Unfortunately, flaws in the design of the apprenticeship system are preventing boroughs from doing this. One of the major barriers to employers making full use of the apprenticeship levy has been the lack of flexibility in how the levy can be spent. At present the levy can be used to fund training costs for apprentices, but the employer must bear the costs of the apprentice’s wages, as well as having to dedicate resources to administration, recruitment and management.

Local authorities are under considerable financial pressure, and therefore it has been difficult to fund salaries for new apprentices or release existing staff for 20 per cent of worktime spent in training. The administration and management required for taking on apprentices is time-consuming and labour intensive.

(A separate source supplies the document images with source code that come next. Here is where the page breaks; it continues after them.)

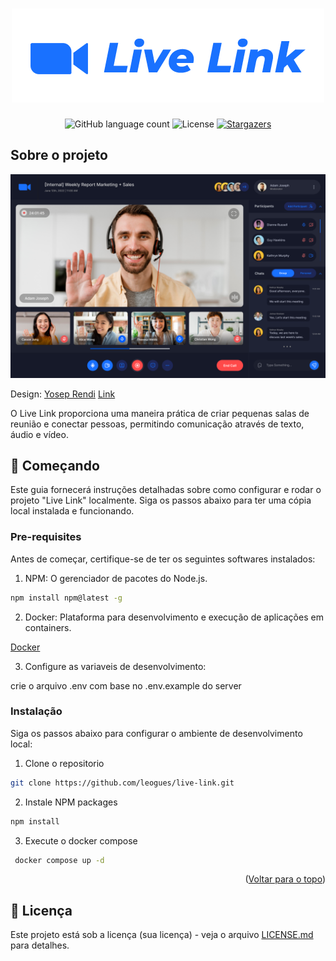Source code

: <h1 align="center" id="readme-top">
  <img alt="live-link" title="Live Link" src="https://raw.githubusercontent.com/leogues/live-link/dev/client/public/title.png" width="500px">
</h1>

<p align="center">
  <img alt="GitHub language count" src="https://img.shields.io/github/languages/count/leogues/live-link?color=%2304D361">

  <img alt="License" src="https://img.shields.io/badge/license-MIT-%2304D361">

  <a href="https://github.com/leogues/live-link/stargazers">
    <img alt="Stargazers" src="https://img.shields.io/github/stars/leogues/live-link?style=social">
  </a>
</p>

## Sobre o projeto

[![demo][demo-image]](https://live.leogues.com.br/)

[demo-image]: https://raw.githubusercontent.com/leogues/live-link/dev/client/public/demo.png

Design: [Yosep Rendi](https://www.figma.com/@yoseprendi) [Link](https://www.figma.com/community/file/1133694020756461030/video-call-apps)

O Live Link proporciona uma maneira prática de criar pequenas salas de reunião e conectar pessoas, permitindo comunicação através de texto, áudio e vídeo.

## 🚀 Começando

Este guia fornecerá instruções detalhadas sobre como configurar e rodar o projeto "Live Link" localmente. Siga os passos abaixo para ter uma cópia local instalada e funcionando.

### Pre-requisites

Antes de começar, certifique-se de ter os seguintes softwares instalados:

1. NPM: O gerenciador de pacotes do Node.js.

```sh
npm install npm@latest -g
```

2. Docker: Plataforma para desenvolvimento e execução de aplicações em containers.

[Docker](https://www.docker.com/)

3. Configure as variaveis de desenvolvimento:

crie o arquivo .env com base no .env.example do server

### Instalação

Siga os passos abaixo para configurar o ambiente de desenvolvimento local:

1. Clone o repositorio

```sh
git clone https://github.com/leogues/live-link.git
```

2. Instale NPM packages

```sh
npm install
```

3. Execute o docker compose

```sh
 docker compose up -d
```

<p align="right">(<a href="#readme-top">Voltar para o topo</a>)</p>

## 📄 Licença

Este projeto está sob a licença (sua licença) - veja o arquivo [LICENSE.md](https://github.com/leogues/live-link/blob/dev/LICENSE) para detalhes.
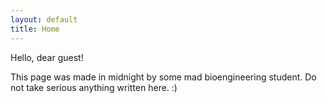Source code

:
 ```yaml
---
layout: default
title: Home
---
```


Hello, dear guest!

This page was made in midnight by some mad bioengineering student. Do not take serious anything written here. :)


  

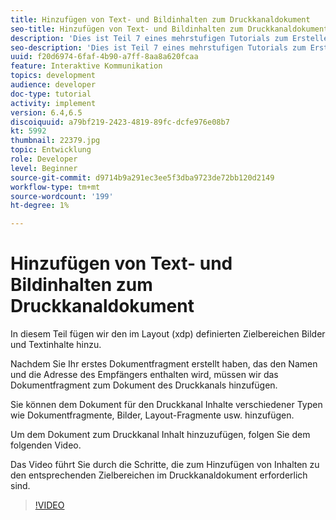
 ```yaml
---
title: Hinzufügen von Text- und Bildinhalten zum Druckkanaldokument
seo-title: Hinzufügen von Text- und Bildinhalten zum Druckkanaldokument
description: 'Dies ist Teil 7 eines mehrstufigen Tutorials zum Erstellen Ihres ersten interaktiven Kommunikationsdokuments. In diesem Teil fügen wir den im Layout (xdp) definierten Zielbereichen Bilder und Textinhalte hinzu. '
seo-description: 'Dies ist Teil 7 eines mehrstufigen Tutorials zum Erstellen Ihres ersten interaktiven Kommunikationsdokuments. In diesem Teil fügen wir den im Layout (xdp) definierten Zielbereichen Bilder und Textinhalte hinzu. '
uuid: f20d6974-6faf-4b90-a7ff-8aa8a620fcaa
feature: Interaktive Kommunikation
topics: development
audience: developer
doc-type: tutorial
activity: implement
version: 6.4,6.5
discoiquuid: a79bf219-2423-4819-89fc-dcfe976e08b7
kt: 5992
thumbnail: 22379.jpg
topic: Entwicklung
role: Developer
level: Beginner
source-git-commit: d9714b9a291ec3ee5f3dba9723de72bb120d2149
workflow-type: tm+mt
source-wordcount: '199'
ht-degree: 1%

---
```



# Hinzufügen von Text- und Bildinhalten zum Druckkanaldokument

In diesem Teil fügen wir den im Layout (xdp) definierten Zielbereichen Bilder und Textinhalte hinzu.

Nachdem Sie Ihr erstes Dokumentfragment erstellt haben, das den Namen und die Adresse des Empfängers enthalten wird, müssen wir das Dokumentfragment zum Dokument des Druckkanals hinzufügen.

Sie können dem Dokument für den Druckkanal Inhalte verschiedener Typen wie Dokumentfragmente, Bilder, Layout-Fragmente usw. hinzufügen.

Um dem Dokument zum Druckkanal Inhalt hinzuzufügen, folgen Sie dem folgenden Video.

Das Video führt Sie durch die Schritte, die zum Hinzufügen von Inhalten zu den entsprechenden Zielbereichen im Druckkanaldokument erforderlich sind.

>[!VIDEO](https://video.tv.adobe.com/v/22379t2/?quality=9&learn=on)

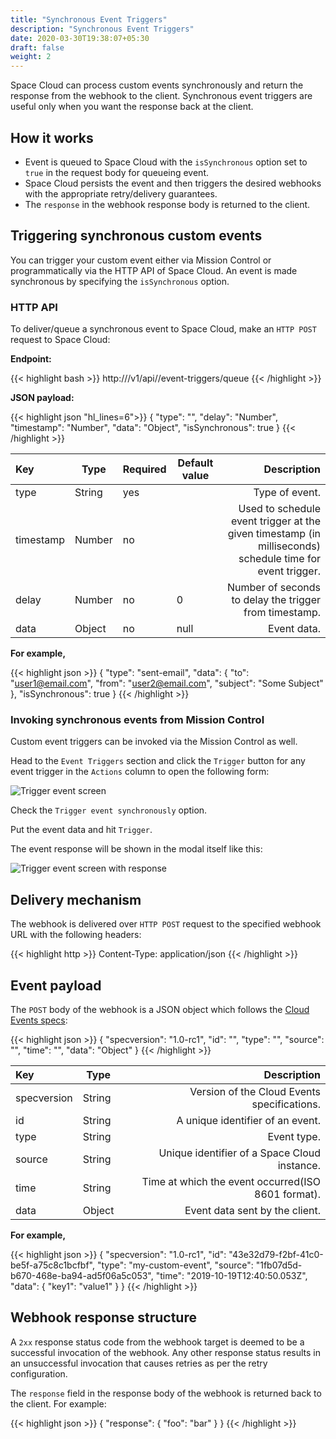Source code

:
 ```yaml
---
title: "Synchronous Event Triggers"
description: "Synchronous Event Triggers"
date: 2020-03-30T19:38:07+05:30
draft: false
weight: 2
---
```


Space Cloud can process custom events synchronously and return the response from the webhook to the client. Synchronous event triggers are useful only when you want the response back at the client. 

## How it works

- Event is queued to Space Cloud with the `isSynchronous` option set to `true` in the request body for queueing event.
- Space Cloud persists the event and then triggers the desired webhooks with the appropriate retry/delivery guarantees.
- The `response` in the webhook response body is returned to the client.

## Triggering synchronous custom events

You can trigger your custom event either via Mission Control or programmatically via the HTTP API of Space Cloud. An event is made synchronous by specifying the `isSynchronous` option.

### HTTP API

To deliver/queue a synchronous event to Space Cloud, make an `HTTP POST` request to Space Cloud:

**Endpoint:**

{{< highlight bash >}}
http://<space-cloud-url>/v1/api/<project-id>/event-triggers/queue
{{< /highlight >}}

**JSON payload:**

{{< highlight json "hl_lines=6">}}
{
  "type": "<event-type>",
  "delay": "Number",
  "timestamp": "Number",
  "data": "Object",
  "isSynchronous": true
}
{{< /highlight >}}

| Key       | Type   | Required | Default value       |                                                                                              Description |
|:----------|--------|----------|---------------------|---------------------------------------------------------------------------------------------------------:|
| type      | String | yes      |                     |                                                                                           Type of event. |
| timestamp | Number | no       | <current-timestamp> | Used to schedule event trigger at the given timestamp (in milliseconds) schedule time for event trigger. |
| delay     | Number | no       | 0                   |                                                   Number of seconds to delay the trigger from timestamp. |
| data      | Object | no       | null                |                                                                                              Event data. | isSynchronous | Boolean | no | false | Whether the event is synchronous or not.|


**For example,**

{{< highlight json >}}
{
  "type": "sent-email",
  "data": {
    "to": "user1@email.com",
    "from": "user2@email.com",
    "subject": "Some Subject"
  },
  "isSynchronous": true
}
{{< /highlight >}}

### Invoking synchronous events from Mission Control

Custom event triggers can be invoked via the Mission Control as well.

Head to the `Event Triggers` section and click the `Trigger` button for any event trigger in the `Actions` column to open the following form:

![Trigger event screen](/images/screenshots/trigger-synchronous-event.png)

Check the `Trigger event synchronously` option.

Put the event data and hit `Trigger`.

The event response will be shown in the modal itself like this:

![Trigger event screen with response](/images/screenshots/trigger-synchronous-event-response.png)

## Delivery mechanism

The webhook is delivered over `HTTP POST` request to the specified webhook URL with the following headers:

{{< highlight http >}}
Content-Type: application/json
{{< /highlight >}}  

## Event payload

The `POST` body of the webhook is a JSON object which follows the [Cloud Events specs](https://github.com/cloudevents/spec):

{{< highlight json >}}
{
  "specversion": "1.0-rc1",
  "id": "<unique-uuid>",
  "type": "<event-type>",
  "source": "<space-cloud-node-id>",
  "time": "<date-string>",
  "data": "Object"
}
{{< /highlight >}}  


| Key         | Type   |                                                   Description |
|:------------|--------|--------------------------------------------------------------:|
| specversion | String |                   Version of the Cloud Events specifications. |
| id          | String |                              A unique identifier of an event. |
| type        | String |                                                   Event type. |
| source      | String |                  Unique identifier of a Space Cloud instance. |
| time        | String |            Time at which the event occurred(ISO 8601 format). |
| data        | Object |                                Event data sent by the client. |

**For example,**

{{< highlight json >}}
{
  "specversion": "1.0-rc1",
  "id": "43e32d79-f2bf-41c0-be5f-a75c8c1bcfbf",
  "type": "my-custom-event",
  "source": "1fb07d5d-b670-468e-ba94-ad5f06a5c053",
  "time": "2019-10-19T12:40:50.053Z",
  "data": {
    "key1": "value1"
  }
}
{{< /highlight >}}

## Webhook response structure
A `2xx` response status code from the webhook target is deemed to be a successful invocation of the webhook. Any other response status results in an unsuccessful invocation that causes retries as per the retry configuration.

The `response` field in the response body of the webhook is returned back to the client. For example:

{{< highlight json >}}
{
  "response": {
    "foo": "bar"
  }
}
{{< /highlight >}}

<!-- ### Retry-After header
If the webhook response contains a `Retry-After` header, then the event gets redelivered once more after the duration (in seconds) found in the header. Note that the header is respected if the response status code is `429` (Too many requests).

The `Retry-After` header is useful for retrying/rate-limiting/debouncing your webhook triggers. -->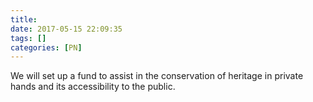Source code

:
 ```yaml
---
title:
date: 2017-05-15 22:09:35
tags: []
categories: [PN]
---
```


We will set up a fund to assist in the conservation of heritage in private hands and its accessibility to the public.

The negative impact of the Covid-19 pandemic on London borough finances is likely to increase this barrier to spending the levy.

The government announced further reforms of the apprenticeship system as part of the Spending Review on 25 October, including a new system for bulk transferring unspent levy funds; an online service to match levy payers with SMEs; supporting apprenticeships in industries with more flexible working patterns; and extending the incentive payments of £1,500 or £2,000 for hiring a new apprentice until 31 March 2021.

Although these measures are welcome, they are unlikely to have the transformative impact on the apprenticeship system that is needed.

London Councils has previously lobbied central government to introduce greater flexibilities to the apprenticeship levy. We will undertake further lobbying that highlights how better use of the levy can contribute to London’s economic recovery. These flexibilities include:

  • Allowing for pooling and joint purchasing of transferred apprenticeships
  • Allowing some levy funding to be used for pre-employment training to get people ready for an apprenticeship
  • Allowing up to 10 per cent of levy funding to cover administration costs
  • Working with employers and providers to explore ways to increase the number of more flexible or part time apprenticeships.